- _Data under study_
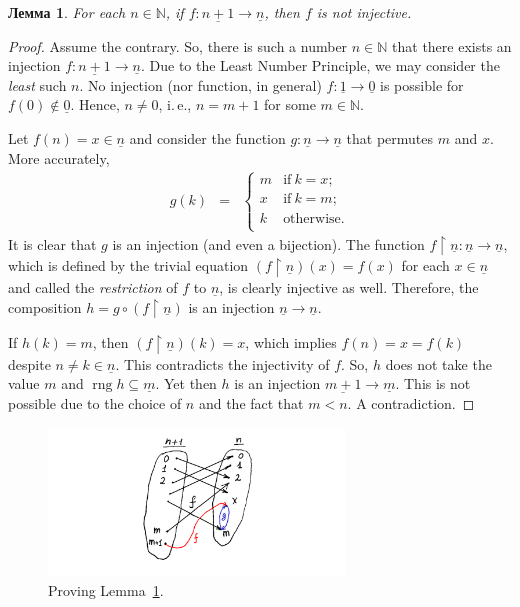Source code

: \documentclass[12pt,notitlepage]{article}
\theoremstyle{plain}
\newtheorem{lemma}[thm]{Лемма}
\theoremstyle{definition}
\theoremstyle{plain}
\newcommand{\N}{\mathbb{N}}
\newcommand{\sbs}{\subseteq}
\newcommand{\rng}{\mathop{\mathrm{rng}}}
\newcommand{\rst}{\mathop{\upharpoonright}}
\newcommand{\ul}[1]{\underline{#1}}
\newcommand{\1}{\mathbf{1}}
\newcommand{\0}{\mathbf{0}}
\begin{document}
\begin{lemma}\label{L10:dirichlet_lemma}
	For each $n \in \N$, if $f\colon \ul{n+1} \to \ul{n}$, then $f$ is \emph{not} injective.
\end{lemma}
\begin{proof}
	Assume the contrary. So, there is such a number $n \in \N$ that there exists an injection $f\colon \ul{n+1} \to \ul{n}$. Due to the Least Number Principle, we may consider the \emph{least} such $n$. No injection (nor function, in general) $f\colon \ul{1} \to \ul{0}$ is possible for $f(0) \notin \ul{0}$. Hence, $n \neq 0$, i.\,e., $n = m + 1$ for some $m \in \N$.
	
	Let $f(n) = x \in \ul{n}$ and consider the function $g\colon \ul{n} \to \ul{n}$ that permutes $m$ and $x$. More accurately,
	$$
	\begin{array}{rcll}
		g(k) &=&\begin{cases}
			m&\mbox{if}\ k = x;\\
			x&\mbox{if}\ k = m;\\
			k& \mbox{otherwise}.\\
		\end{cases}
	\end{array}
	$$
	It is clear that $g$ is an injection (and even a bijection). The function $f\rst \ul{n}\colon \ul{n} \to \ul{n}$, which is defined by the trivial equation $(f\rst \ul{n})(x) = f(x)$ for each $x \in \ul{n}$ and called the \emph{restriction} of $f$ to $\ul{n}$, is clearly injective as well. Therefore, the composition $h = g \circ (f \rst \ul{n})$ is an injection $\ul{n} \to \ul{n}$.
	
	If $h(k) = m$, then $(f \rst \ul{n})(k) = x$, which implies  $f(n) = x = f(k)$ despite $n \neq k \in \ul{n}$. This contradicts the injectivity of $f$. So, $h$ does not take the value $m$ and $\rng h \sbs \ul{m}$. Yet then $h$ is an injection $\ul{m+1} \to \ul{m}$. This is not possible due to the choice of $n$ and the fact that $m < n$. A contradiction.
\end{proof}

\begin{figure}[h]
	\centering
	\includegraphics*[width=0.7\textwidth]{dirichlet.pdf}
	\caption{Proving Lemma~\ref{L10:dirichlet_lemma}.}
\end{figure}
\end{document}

--

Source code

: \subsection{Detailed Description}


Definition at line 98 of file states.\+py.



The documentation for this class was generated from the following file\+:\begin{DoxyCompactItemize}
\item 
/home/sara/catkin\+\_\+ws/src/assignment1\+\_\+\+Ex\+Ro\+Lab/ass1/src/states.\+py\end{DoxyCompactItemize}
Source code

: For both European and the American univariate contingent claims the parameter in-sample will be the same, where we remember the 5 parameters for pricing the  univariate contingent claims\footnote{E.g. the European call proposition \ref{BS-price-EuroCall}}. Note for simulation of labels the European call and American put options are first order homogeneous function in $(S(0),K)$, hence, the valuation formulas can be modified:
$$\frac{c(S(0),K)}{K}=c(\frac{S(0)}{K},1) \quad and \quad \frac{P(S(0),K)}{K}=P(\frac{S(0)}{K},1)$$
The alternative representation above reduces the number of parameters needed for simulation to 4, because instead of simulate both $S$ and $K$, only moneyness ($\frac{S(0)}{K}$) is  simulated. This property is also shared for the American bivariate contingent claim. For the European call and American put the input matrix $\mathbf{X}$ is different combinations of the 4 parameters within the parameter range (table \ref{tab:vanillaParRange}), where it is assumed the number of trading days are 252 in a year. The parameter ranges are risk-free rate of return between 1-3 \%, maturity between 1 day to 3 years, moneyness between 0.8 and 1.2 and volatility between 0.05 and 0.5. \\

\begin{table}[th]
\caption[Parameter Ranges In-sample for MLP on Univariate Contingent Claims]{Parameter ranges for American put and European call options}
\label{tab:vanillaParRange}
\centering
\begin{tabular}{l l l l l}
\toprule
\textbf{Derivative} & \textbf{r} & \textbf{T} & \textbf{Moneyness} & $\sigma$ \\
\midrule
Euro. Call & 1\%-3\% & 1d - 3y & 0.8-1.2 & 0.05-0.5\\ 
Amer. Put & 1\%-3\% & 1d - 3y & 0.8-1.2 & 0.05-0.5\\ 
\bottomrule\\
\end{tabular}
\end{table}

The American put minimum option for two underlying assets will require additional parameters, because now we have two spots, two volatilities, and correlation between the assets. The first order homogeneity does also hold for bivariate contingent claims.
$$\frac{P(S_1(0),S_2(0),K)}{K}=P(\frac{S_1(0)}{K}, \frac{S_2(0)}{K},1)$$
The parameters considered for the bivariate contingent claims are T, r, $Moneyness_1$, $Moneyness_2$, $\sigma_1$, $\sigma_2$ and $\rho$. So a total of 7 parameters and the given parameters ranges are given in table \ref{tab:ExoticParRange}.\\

- _Aim of the task_
Filter the listing for the word "first" and copy every line that holds it.

- _Response below_
: For both European and the American univariate contingent claims the parameter in-sample will be the same, where we remember the 5 parameters for pricing the  univariate contingent claims\footnote{E.g. the European call proposition \ref{BS-price-EuroCall}}. Note for simulation of labels the European call and American put options are first order homogeneous function in $(S(0),K)$, hence, the valuation formulas can be modified:
The American put minimum option for two underlying assets will require additional parameters, because now we have two spots, two volatilities, and correlation between the assets. The first order homogeneity does also hold for bivariate contingent claims.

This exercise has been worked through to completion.